▶ **HOW TO COMPLETE THIS TASK**
If a line includes "trash", copy it out of the entries.

:: LISTED ENTRIES ::

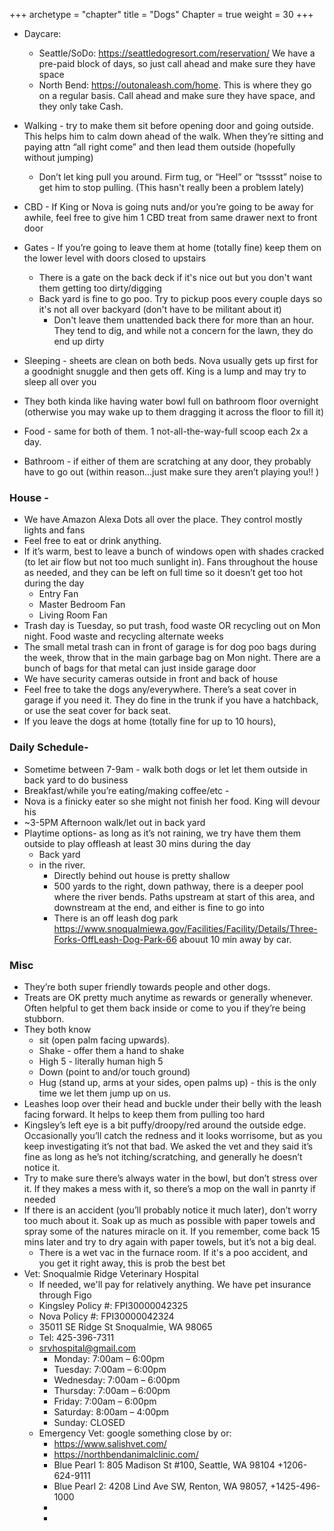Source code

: +++
archetype = "chapter"
title = "Dogs"
Chapter = true
weight = 30
+++

- Daycare: 
  - Seattle/SoDo: https://seattledogresort.com/reservation/ We have a pre-paid block of days, so just call ahead and make sure they have space
  - North Bend: https://outonaleash.com/home.  This is where they go on a regular basis.  Call ahead and make sure they have space, and they only take Cash. 
- Walking - try to make them sit before opening door and going outside. This helps him to calm down ahead of the walk. When they’re sitting and  paying attn “all right come” and then lead them outside (hopefully without jumping)
  - Don’t let king pull you around. Firm tug, or “Heel” or “tsssst” noise to get him to stop pulling. (This hasn't really been a problem lately)
  
- CBD - If King or Nova is going nuts and/or you’re going to be away for awhile, feel free to give him 1 CBD treat from same drawer next to front door
- Gates - If you’re going to leave them at home (totally fine) keep them on the lower level with doors closed to upstairs
  - There is a gate on the back deck if it's nice out but you don't want them getting too dirty/digging
  - Back yard is fine to go poo.  Try to pickup poos every couple days so it's not all over backyard (don't have to be militant about it)
    - Don't leave them unattended back there for more than an hour.  They tend to dig, and while not a concern for the lawn, they do end up dirty

- Sleeping - sheets are clean on both beds. Nova usually gets up first for a goodnight snuggle and then gets off.  King is a lump and may try to sleep all over you
- They both kinda like having water bowl full on bathroom floor overnight (otherwise you may wake up to them dragging it across the floor to fill it)
- Food - same for both of them. 1 not-all-the-way-full scoop each 2x a day.
- Bathroom - if either of them are scratching at any door, they probably have to go out (within reason...just make sure they aren’t playing you!! )
 
### House -
  - We have Amazon Alexa Dots all over the place. They control mostly lights and fans
  - Feel free to eat or drink anything.
  - If it’s warm, best to leave a bunch of windows open with shades cracked (to let air flow but not too much sunlight in).  Fans throughout the house as needed, and they can be left on full time so it doesn’t get too hot during the day 
    - Entry Fan
    - Master Bedroom Fan
    - Living Room Fan
  - Trash day is Tuesday, so put trash, food waste OR recycling out on Mon  night.  Food waste and recycling alternate weeks
  - The small metal trash can in front of garage is for dog poo bags during the week, throw that in the main garbage bag on Mon night.  There are a bunch of bags for that metal can just inside garage door
  - We have security cameras outside in front and back of house 
  - Feel free to take the dogs any/everywhere.  There’s a seat cover in garage if you need it. They do fine in the trunk if you have a hatchback, or use the seat cover for back seat.
  - If you leave the dogs at home (totally fine for up to 10 hours), 

  ### Daily Schedule-
  - Sometime between 7-9am - walk both dogs or let let them outside in back yard to do business 
  - Breakfast/while you’re eating/making coffee/etc - 
  - Nova is a finicky eater so she might not finish her food.  King will devour his
  - ~3-5PM Afternoon walk/let out in back yard
  - Playtime options- as long as it’s not raining, we try have them them outside to play offleash at least 30 mins during the day
    - Back yard
    - in the river.  
      - Directly behind out house is pretty shallow
      - 500 yards to the right, down pathway, there is a deeper pool where the river bends.  Paths upstream at start of this area, and downstream at the end, and either is fine to go into
      - There is an off leash dog park https://www.snoqualmiewa.gov/Facilities/Facility/Details/Three-Forks-OffLeash-Dog-Park-66 abouut 10 min away by car.  
      
  ### Misc
  - They’re both super friendly towards people and other dogs. 
  - Treats are OK pretty much anytime as rewards or generally whenever.  Often helpful  to get them back inside or come to you if they’re being stubborn.  
  - They both know 
    - sit (open palm facing upwards).
    - Shake - offer them a hand to shake
    - High 5 - literally human high 5
    - Down (point to and/or touch ground)
    - Hug (stand up, arms at your sides, open palms up) - this is the only time we let them jump up on us. 
  - Leashes loop over their head and buckle under their belly with the leash facing forward.  It helps to keep them from pulling too hard 
  - Kingsley’s left eye is a bit puffy/droopy/red around the outside edge.  Occasionally you’ll catch the redness and it looks worrisome, but as you keep investigating it’s not that bad.  We asked the vet and they said it’s fine as long as he’s not itching/scratching, and generally he doesn’t notice it. 
  - Try to make sure there’s always water in the bowl, but don’t stress over it.  If they makes a mess with it, so there’s a mop on the wall in panrty if needed
  - If there is an accident (you’ll probably notice it much later), don’t worry too much about it.  Soak up as much as possible with paper towels and spray some of the natures miracle on it.  If you remember, come back 15 mins later and try to dry again with paper towels, but it’s not a big deal.  
    - There is a wet vac in the furnace room.  If it's a poo accident, and you get it right away, this is prob the best bet
  - Vet:  Snoqualmie Ridge Veterinary Hospital
    -  If needed, we'll pay for relatively anything.  We have pet insurance through Figo
      - Kingsley Policy #: FPI30000042325
      - Nova Policy #: FPI30000042324
    - 35011 SE Ridge St Snoqualmie, WA 98065
    - Tel:  425-396-7311
    - srvhospital@gmail.com
      - Monday:                 7:00am – 6:00pm 
      - Tuesday:                 7:00am – 6:00pm
      - Wednesday:           7:00am – 6:00pm
      - Thursday:               7:00am – 6:00pm
      - Friday:                     7:00am – 6:00pm
      - Saturday:                8:00am – 4:00pm
      - Sunday:                   CLOSED
    - Emergency Vet: google something close by or:
      - https://www.salishvet.com/
      - https://northbendanimalclinic.com/
      - Blue Pearl 1: 805 Madison St #100, Seattle, WA 98104 +1206-624-9111 
      - Blue Pearl 2: 4208 Lind Ave SW, Renton, WA 98057, +1425-496-1000
      - 
      -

:::

▶ **EXERCISE ANSWER**
  - Trash day is Tuesday, so put trash, food waste OR recycling out on Mon  night.  Food waste and recycling alternate weeks
  - The small metal trash can in front of garage is for dog poo bags during the week, throw that in the main garbage bag on Mon night.  There are a bunch of bags for that metal can just inside garage door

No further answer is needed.